*About this task:* Once you reach the line containing "y_t &= C_Y\left[(1-\upsilon)c_t" in the data below, restate each line word for word up to and including the one containing "a_t + \alpha n_t)\\".

▬▬▬▬▬▬

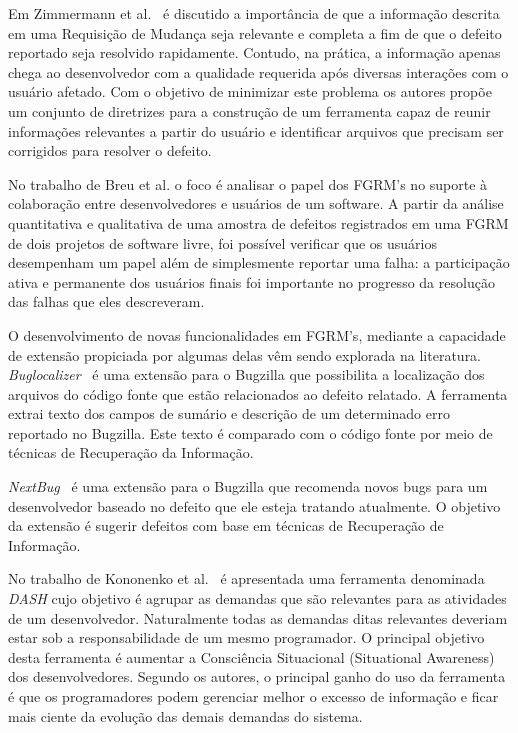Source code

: Em Zimmermann et al.~\cite{5070993} é discutido a importância de que a informação descrita em uma Requisição de Mudança seja relevante e completa a fim de que o defeito reportado seja resolvido rapidamente. Contudo, na prática, a informação apenas chega ao desenvolvedor com a qualidade requerida após diversas interações com o usuário afetado. Com o objetivo de minimizar este
problema os autores propõe um conjunto de diretrizes para a construção de um ferramenta capaz de reunir informações relevantes a partir do usuário e identificar arquivos que precisam ser corrigidos para resolver o defeito.

No trabalho de Breu et al.\cite{Breu:2010:INB:1718918.1718973} o foco é analisar o papel dos FGRM's no suporte à colaboração entre desenvolvedores e usuários de um software. A partir da análise quantitativa e qualitativa de uma amostra de defeitos registrados em uma FGRM de dois projetos de software livre, foi possível verificar que os usuários desempenham um papel além de simplesmente reportar uma falha: a participação ativa e permanente dos usuários finais foi importante no progresso da resolução das falhas que eles descreveram.

O desenvolvimento de novas funcionalidades em FGRM's, mediante a capacidade de
extensão propiciada por algumas delas vêm sendo explorada na literatura. \textit{Buglocalizer}~\cite{Thung:2014:BIT:2635868.2661678} é uma extensão para o Bugzilla que possibilita a localização dos arquivos do código fonte que estão relacionados ao defeito relatado. A ferramenta extrai texto dos campos de sumário e descrição de um determinado erro reportado no Bugzilla. Este texto é comparado com o código fonte por meio de técnicas de Recuperação da Informação.

\textit{NextBug}~\cite{101186} é uma extensão para o Bugzilla que
recomenda novos bugs para um desenvolvedor baseado no defeito que ele esteja
tratando atualmente. O objetivo da extensão é sugerir defeitos com base em técnicas de
Recuperação de Informação.

No trabalho de Kononenko et al.~\cite{Kononenko:2014:DED:2591062.2591075} é
apresentada uma ferramenta denominada \textit{DASH} cujo objetivo é agrupar as
demandas que são relevantes para as atividades de um desenvolvedor. Naturalmente todas as demandas ditas relevantes deveriam estar sob a responsabilidade de um mesmo programador. O principal objetivo desta ferramenta é aumentar a Consciência Situacional (Situational Awareness) dos
desenvolvedores. Segundo os autores, o principal ganho do uso da ferramenta é
que os programadores podem gerenciar melhor o excesso de informação e ficar
mais ciente da evolução das demais demandas do sistema.

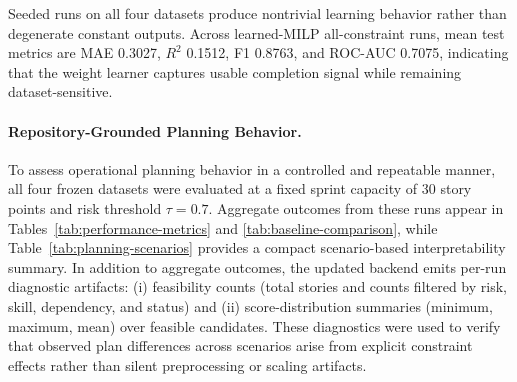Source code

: \documentclass[conference]{IEEEtran}
\begin{document}
Seeded runs on all four datasets produce nontrivial learning behavior rather than
degenerate constant outputs. Across learned-MILP all-constraint runs, mean test
metrics are MAE 0.3027, $R^2$ 0.1512, F1 0.8763, and ROC-AUC 0.7075, indicating that
the weight learner captures usable completion signal while remaining dataset-sensitive.

\paragraph{Repository-Grounded Planning Behavior.}

To assess operational planning behavior in a controlled and repeatable manner,
all four frozen datasets were evaluated at a fixed sprint capacity of 30 story points
and risk threshold $\tau=0.7$.
Aggregate outcomes from these runs appear in
Tables~\ref{tab:performance-metrics} and \ref{tab:baseline-comparison}, while
Table~\ref{tab:planning-scenarios} provides a compact scenario-based interpretability
summary.
In addition to aggregate outcomes, the updated backend emits per-run diagnostic
artifacts: (i) feasibility counts (total stories and counts filtered by risk,
skill, dependency, and status) and (ii) score-distribution summaries
(minimum, maximum, mean) over feasible candidates. These diagnostics were used to
verify that observed plan differences across scenarios arise from explicit
constraint effects rather than silent preprocessing or scaling artifacts.
\end{document}
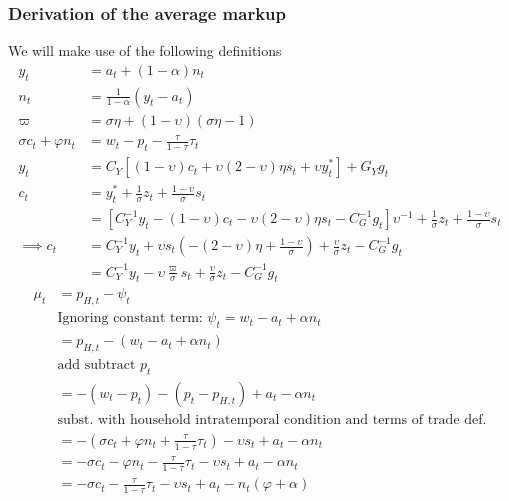 \subsubsection*{Derivation of the average markup}
We will make use of the following definitions
\begin{align}\label{eq:appendix_average_markup_beginning}
    y_t &= a_t + (1-\alpha)n_t\\
    n_t &= \frac{1}{1-\alpha}(y_t - a_t)\\
    \varpi &= \sigma \eta + (1-\upsilon)(\sigma \eta - 1)\\
    \sigma c_t + \varphi n_t &= w_t - p_t - \frac{\tau}{1-\tau}\tau_t\\
    y_t &= C_Y\left[(1-\upsilon)c_t + \upsilon (2-\upsilon)\eta s_t + \upsilon y^*_t\right] + G_Y g_t\\
    c_t &= y_t^* + \frac{1}{\sigma}z_t + \frac{1-\upsilon}{\sigma}s_t\\
    &= \left[C_Y^{-1} y_t -(1-\upsilon)c_t - \upsilon(2-\upsilon)\eta s_t - C^{-1}_G g_t \right]\upsilon^{-1} + \frac{1}{\sigma}z_t + \frac{1-\upsilon}{\sigma}s_t\\
    \implies c_t &= C_Y^{-1} y_t + \upsilon s_t \left( -(2-\upsilon)\eta + \frac{1-\upsilon}{\sigma}\right) + \frac{\upsilon}{\sigma}z_t - C_G^{-1} g_t \\
     &= C_Y^{-1} y_t - \upsilon \frac{\varpi}{\sigma} s_t + \frac{\upsilon}{\sigma}z_t - C_G^{-1} g_t
\end{align}
\begin{align}
    \mu_t &= p_{H,t} - \psi_t \\ 
    &\text{Ignoring constant term: $\psi_t = w_t - a_t + \alpha n_t$} \nonumber\\
    &= p_{H,t} - (w_t - a_t + \alpha n_t)\\
    &\text{add subtract $p_t$} \nonumber\\
    &=-(w_t-p_t) - (p_t - p_{H,t}) + a_t - \alpha n_t \label{eq:appendix_average_markup_add_subtract_p}\\
    &\text{subst. with household intratemporal condition and terms of trade def.} \nonumber\\
    &= -(\sigma c_t + \varphi n_t + \frac{\tau}{1-\tau}\tau_t) - \upsilon s_t + a_t - \alpha n_t\\
    &= -\sigma c_t - \varphi n_t - \frac{\tau}{1-\tau}\tau_t - \upsilon s_t + a_t - \alpha n_t\\
    &= -\sigma c_t - \frac{\tau}{1-\tau}\tau_t - \upsilon s_t + a_t - n_t(\varphi + \alpha)
\end{align}
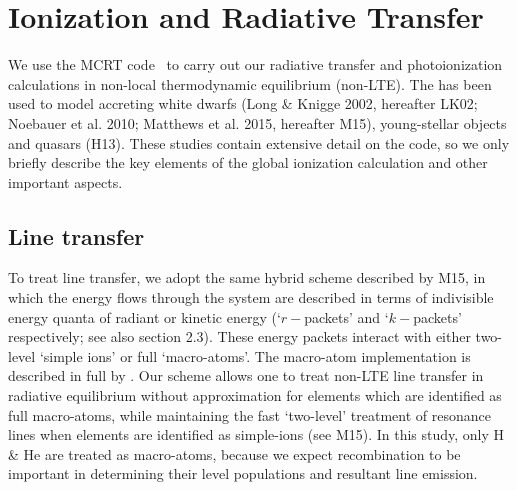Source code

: \documentclass[preprint, a4paper, 11pt]{aastex}
\begin{document}










\section{Ionization and Radiative Transfer}

We use the MCRT code \py\ to carry out our radiative transfer and photoionization
calculations in non-local thermodynamic equilibrium (non-LTE). 
The has been used to model accreting white dwarfs 
(Long \& Knigge 2002, hereafter LK02; Noebauer et al. 2010; 
Matthews et al. 2015, hereafter M15), young-stellar objects \citep{simmacro2005}
and quasars (H13). \nocite{noebauer, M15, LK02}
These studies contain extensive detail on the code, 
so we only briefly describe the key elements of the global 
ionization calculation and other important aspects.

\subsection{Line transfer}

To treat line transfer, we adopt the same hybrid scheme 
described by M15, 
in which the energy flows
through the system are described in terms of indivisible
energy quanta of radiant or kinetic energy 
(`$r-$packets' and `$k-$packets' respectively; see also section 2.3).
These energy packets interact with either two-level `simple ions'
or full `macro-atoms'. The macro-atom implementation 
is described in full by \cite{lucy2002, lucy2003}.
Our scheme allows one to treat non-LTE line transfer in radiative equilibrium
without approximation for elements which are identified as 
full macro-atoms, while maintaining the fast `two-level' 
treatment of resonance lines when elements are identified 
as simple-ions (see M15). In this study,
only H \& He are treated as macro-atoms, because 
we expect recombination to be important
in determining their level populations and resultant line emission.
\end{document}
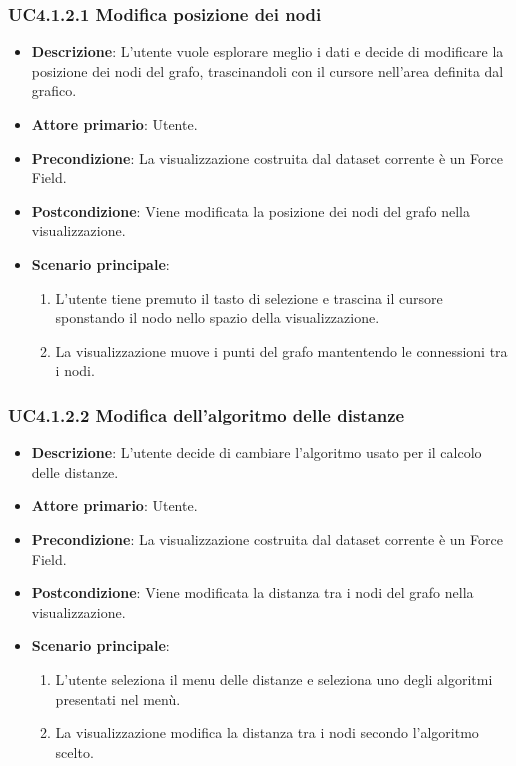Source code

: \subsubsection{UC4.1.2.1 Modifica posizione dei nodi}
\label{subsec:uc4.1.2.1}
\begin{itemize}
    \item \textbf{Descrizione}: L’utente vuole esplorare meglio i dati e decide di 
                                modificare la posizione dei nodi del grafo, trascinandoli con il 
                                cursore nell'area definita dal grafico.
	
    \item \textbf{Attore primario}: Utente.
    
    \item \textbf{Precondizione}:   La visualizzazione costruita dal dataset corrente è un Force Field.
    \item \textbf{Postcondizione}:  Viene modificata la posizione dei nodi del grafo nella visualizzazione.

	\item \textbf{Scenario principale}:
        \begin{enumerate}
            \item L'utente tiene premuto il tasto di selezione e trascina il cursore sponstando il nodo nello spazio della visualizzazione.
            \item La visualizzazione muove i punti del grafo mantentendo le connessioni tra i nodi.
        \end{enumerate}
\end{itemize}

\subsubsection{UC4.1.2.2 Modifica dell'algoritmo delle distanze}
\label{subsec:uc4.1.2.2}
\begin{itemize}
    \item \textbf{Descrizione}: L’utente decide di cambiare l’algoritmo usato per il calcolo delle distanze.

	
    \item \textbf{Attore primario}: Utente.
    
    \item \textbf{Precondizione}:   La visualizzazione costruita dal dataset corrente è un Force Field.
    \item \textbf{Postcondizione}:  Viene modificata la distanza tra i nodi del grafo nella visualizzazione.

	\item \textbf{Scenario principale}:
        \begin{enumerate}
            \item L'utente seleziona il menu delle distanze e seleziona uno degli algoritmi presentati nel menù.
            \item La visualizzazione modifica la distanza tra i nodi secondo l'algoritmo scelto.
        \end{enumerate}
\end{itemize}

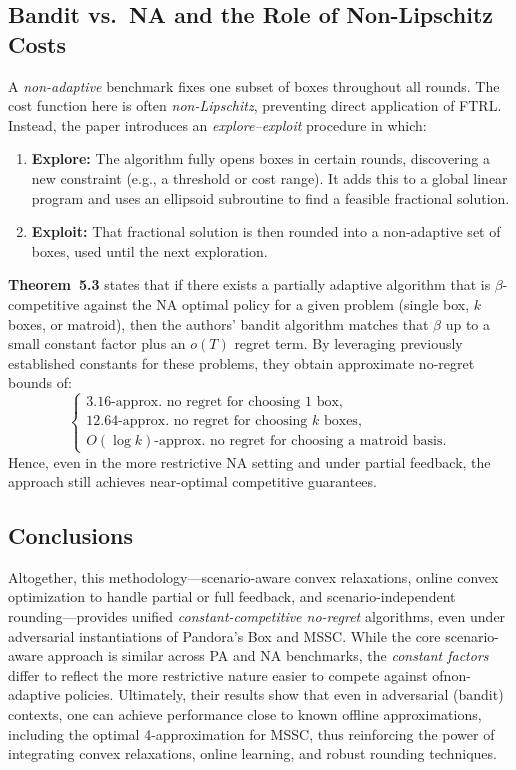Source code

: \documentclass[11pt,a4paper]{article}
\begin{document}
\subsection*{Bandit vs.\ NA and the Role of Non-Lipschitz Costs}
A \emph{non-adaptive} benchmark fixes one subset of boxes throughout all rounds. The cost function here is often \emph{non-Lipschitz}, preventing direct application of FTRL. Instead, the paper introduces an \emph{explore--exploit} procedure in which:
\begin{enumerate}
\item \textbf{Explore:} The algorithm fully opens boxes in certain rounds, discovering a new constraint (e.g., a threshold or cost range).  It adds this to a global linear program and uses an ellipsoid subroutine to find a feasible fractional solution.
\item \textbf{Exploit:} That fractional solution is then rounded into a non-adaptive set of boxes, used until the next exploration.
\end{enumerate}
\textbf{Theorem~5.3} states that if there exists a partially adaptive algorithm that is $\beta$-competitive against the NA optimal policy for a given problem (single box, $k$ boxes, or matroid), then the authors’ bandit algorithm matches that $\beta$ up to a small constant factor plus an $o(T)$ regret term. By leveraging previously established constants for these problems, they obtain approximate no-regret bounds of:
\[
\begin{cases}
3.16\text{-approx.\ no regret for choosing 1 box,}\\
12.64\text{-approx.\ no regret for choosing $k$ boxes,}\\
O(\log k)\text{-approx.\ no regret for choosing a matroid basis.}
\end{cases}
\]
Hence, even in the more restrictive NA setting and under partial feedback, the approach still achieves near-optimal competitive guarantees.

\subsection*{Conclusions}
Altogether, this methodology---scenario-aware convex relaxations, online convex optimization to handle partial or full feedback, and scenario-independent rounding---provides unified \emph{constant-competitive no-regret} algorithms, even under adversarial instantiations of Pandora’s Box and MSSC. While the core scenario-aware approach is similar across PA and NA benchmarks, the \emph{constant factors} differ to reflect the more restrictive nature easier to compete against ofnon-adaptive policies. Ultimately, their results show that even in adversarial (bandit) contexts, one can achieve performance close to known offline approximations, including the optimal 4-approximation for MSSC, thus reinforcing the power of integrating convex relaxations, online learning, and robust rounding techniques.
\end{document}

▬▬▬▬▬▬

*Solution for this task:*
    y_t &= C_Y\left[(1-\upsilon)c_t + \upsilon (2-\upsilon)\eta s_t + \upsilon y^*_t\right] + G_Y g_t\\
    c_t &= y_t^* + \frac{1}{\sigma}z_t + \frac{1-\upsilon}{\sigma}s_t\\
    &= \left[C_Y^{-1} y_t -(1-\upsilon)c_t - \upsilon(2-\upsilon)\eta s_t - C^{-1}_G g_t \right]\upsilon^{-1} + \frac{1}{\sigma}z_t + \frac{1-\upsilon}{\sigma}s_t\\
    \implies c_t &= C_Y^{-1} y_t + \upsilon s_t \left( -(2-\upsilon)\eta + \frac{1-\upsilon}{\sigma}\right) + \frac{\upsilon}{\sigma}z_t - C_G^{-1} g_t \\
     &= C_Y^{-1} y_t - \upsilon \frac{\varpi}{\sigma} s_t + \frac{\upsilon}{\sigma}z_t - C_G^{-1} g_t
\end{align}
\begin{align}
    \mu_t &= p_{H,t} - \psi_t \\ 
    &\text{Ignoring constant term: $\psi_t = w_t - a_t + \alpha n_t$} \nonumber\\
    &= p_{H,t} - (w_t - a_t + \alpha n_t)\\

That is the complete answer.